The younger half-brother of Negro Leagues legend and founder Andrew “Rube” Foster, Bill Foster was a lanky Negro League southpaw. Considered by many the best lefty in the league, Foster played from 1923-37.
His repertoire was vast. Armed with a firm fastball, his changeup from same release point was devastating. Scouts said Foster’s curve, slider, and sinker were also plus pitches.
Foster’s pitched his brother’s Chicago American Giants to the pennant in 1926, 1927, and 1933. He was at his finest in the ’26 National Negro League World Series. He pitched three complete games including a shutout. Over 28 1/3 innings his ERA in the ’26 World Series was 1.27.

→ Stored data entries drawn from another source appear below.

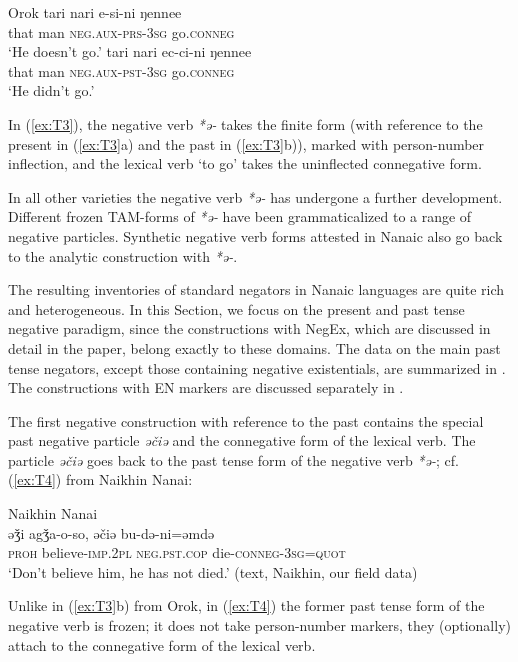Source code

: \documentclass[output=paper]{langscibook}
\begin{document}
\ea Orok \label{ex:T3}
  \ea
	\gll tari	nari	e-si-ni	ŋennee\\
	that	man	\textsc{neg.aux-prs-3sg}	go.\textsc{conneg}\\
    \glt `He doesn’t go.' \citep[13]{tsumagari2009a}
  \ex
	\gll tari	nari	ec-ci-ni	ŋennee\\
	that	man	\textsc{neg.aux-pst-3sg}	go.\textsc{conneg}\\
	\glt `He didn’t go.' \citep[13]{tsumagari2009a}
\z \z

In (\ref{ex:T3}), the negative verb \textit{*ə-} takes the finite form (with reference to the present in (\ref{ex:T3}a) and the past in (\ref{ex:T3}b)), marked with person-number inflection, and the lexical verb ‘to go’ takes the uninflected connegative form.

In all other varieties the negative verb \textit{*ə-} has undergone a further development. Different frozen TAM-forms of \textit{*ə-} have been grammaticalized to a range of negative particles. Synthetic negative verb forms attested in Nanaic also go back to the analytic construction with \textit{*ə-}.

The resulting inventories of standard negators in Nanaic languages are quite rich and heterogeneous. In this Section, we focus on the present and past tense negative paradigm, since the constructions with NegEx, which are discussed in detail in the paper, belong exactly to these domains. The data on the main past tense negators, except those containing negative existentials, are summarized in . The constructions with EN markers are discussed separately in .

The first negative construction with reference to the past contains the special past negative particle \textit{əčiə} and the connegative form of the lexical verb. The particle \textit{əčiə} goes back to the past tense form of the negative verb \textit{*ə-}; cf. (\ref{ex:T4}) from Naikhin Nanai:

\ea Naikhin Nanai \label{ex:T4}\\
	\gll əǯi		agǯa-o-so,			əčiə				bu-də-ni=əmdə\\
	\textsc{proh}	believe-\textsc{imp.2pl}	\textsc{neg.pst.cop}	die-\textsc{conneg-3sg=quot}\\
	\glt `Don’t believe him, he has not died.' (text, Naikhin, our field data)
\z

Unlike in (\ref{ex:T3}b) from Orok, in (\ref{ex:T4}) the former past tense form of the negative verb is frozen; it does not take person-number markers, they (optionally) attach to the connegative form of the lexical verb.
\end{document}
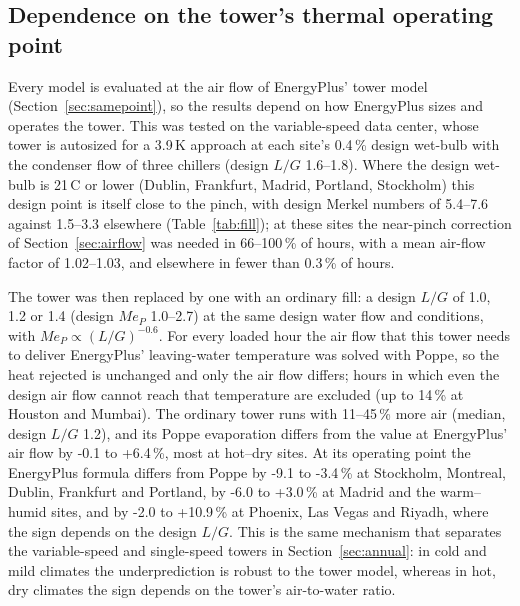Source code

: \documentclass[preprint,12pt]{elsarticle}
\begin{document}
\subsection{Dependence on the tower's thermal operating point}\label{sec:consistency}
Every model is evaluated at the air flow of EnergyPlus' tower model (Section~\ref{sec:samepoint}), so the results depend
on how EnergyPlus sizes and operates the tower. This was tested on the variable-speed data center, whose tower is
autosized for a 3.9\,K approach at each site's 0.4\,\% design wet-bulb with the condenser flow of three chillers (design
$L/G$ 1.6--1.8). Where the design wet-bulb is 21\,\textdegree C or lower (Dublin, Frankfurt, Madrid, Portland, Stockholm)
this design point is itself close to the pinch, with design Merkel numbers of 5.4--7.6 against 1.5--3.3 elsewhere
(Table~\ref{tab:fill}); at these sites the near-pinch correction of Section~\ref{sec:airflow} was needed in 66--100\,\% of
hours, with a mean air-flow factor of 1.02--1.03, and elsewhere in fewer than 0.3\,\% of hours.

The tower was then replaced by one with an ordinary fill: a design $L/G$ of 1.0, 1.2 or 1.4 (design $Me_P$ 1.0--2.7) at the
same design water flow and conditions, with $Me_P\propto(L/G)^{-0.6}$. For every loaded hour the air flow that this tower
needs to deliver EnergyPlus' leaving-water temperature was solved with Poppe, so the heat rejected is unchanged and only
the air flow differs; hours in which even the design air flow cannot reach that temperature are excluded (up to 14\,\% at
Houston and Mumbai). The ordinary tower runs with 11--45\,\% more air (median, design $L/G$ 1.2), and its Poppe evaporation
differs from the value at EnergyPlus' air flow by -0.1 to +6.4\,\%, most at hot--dry sites. At its operating point the
EnergyPlus formula differs from Poppe by -9.1 to -3.4\,\% at Stockholm, Montreal, Dublin, Frankfurt and Portland, by
-6.0 to +3.0\,\% at Madrid and the warm--humid sites, and by -2.0 to +10.9\,\% at Phoenix, Las Vegas and Riyadh, where the
sign depends on the design $L/G$. This is the same mechanism that separates the variable-speed and single-speed towers in
Section~\ref{sec:annual}: in cold and mild climates the underprediction is robust to the tower model, whereas in hot, dry
climates the sign depends on the tower's air-to-water ratio.

\begin{table}[t]\centering\scriptsize
\caption{Variable-speed data center: design point of the EnergyPlus tower and the ordinary-fill check (sites sorted by
mean wet-bulb). $T_{wb,d}$: design wet-bulb; $Me_{P,d}$: Poppe Merkel number at the design point; corr.: share of loaded
hours with the near-pinch air-flow correction; EP vs P: EnergyPlus saturated exit vs Poppe annual evaporation. Ordinary
fill: design $L/G$ = 1.2, and range over design $L/G$ = 1.0--1.4; P shift: Poppe evaporation with the ordinary fill vs
EnergyPlus' air flow; capped: hours excluded because the ordinary tower cannot reach EnergyPlus' leaving-water
temperature.}\label{tab:fill}
\resizebox{\linewidth}{!}{}
\end{table}
\end{document}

Foster also holds the distinction of going the distance to earn the first win in the first East-West All-Star Game. He was at his best when pitching against the best.
According to BaseballReference.com, Foster’s career stats include a 110-56 record, 127 complete games, 31 shutouts, and 2.63 ERA. After his retirement from his playing days Foster was the head baseball coach at Alcorn State College for 19 years. He passed away in 1978 and was posthumously inducted into Cooperstown in 1996.
In the collection is an insurance card filled out and signed by Foster who died in 1978, long before interest in the Negro Leagues was revitalized.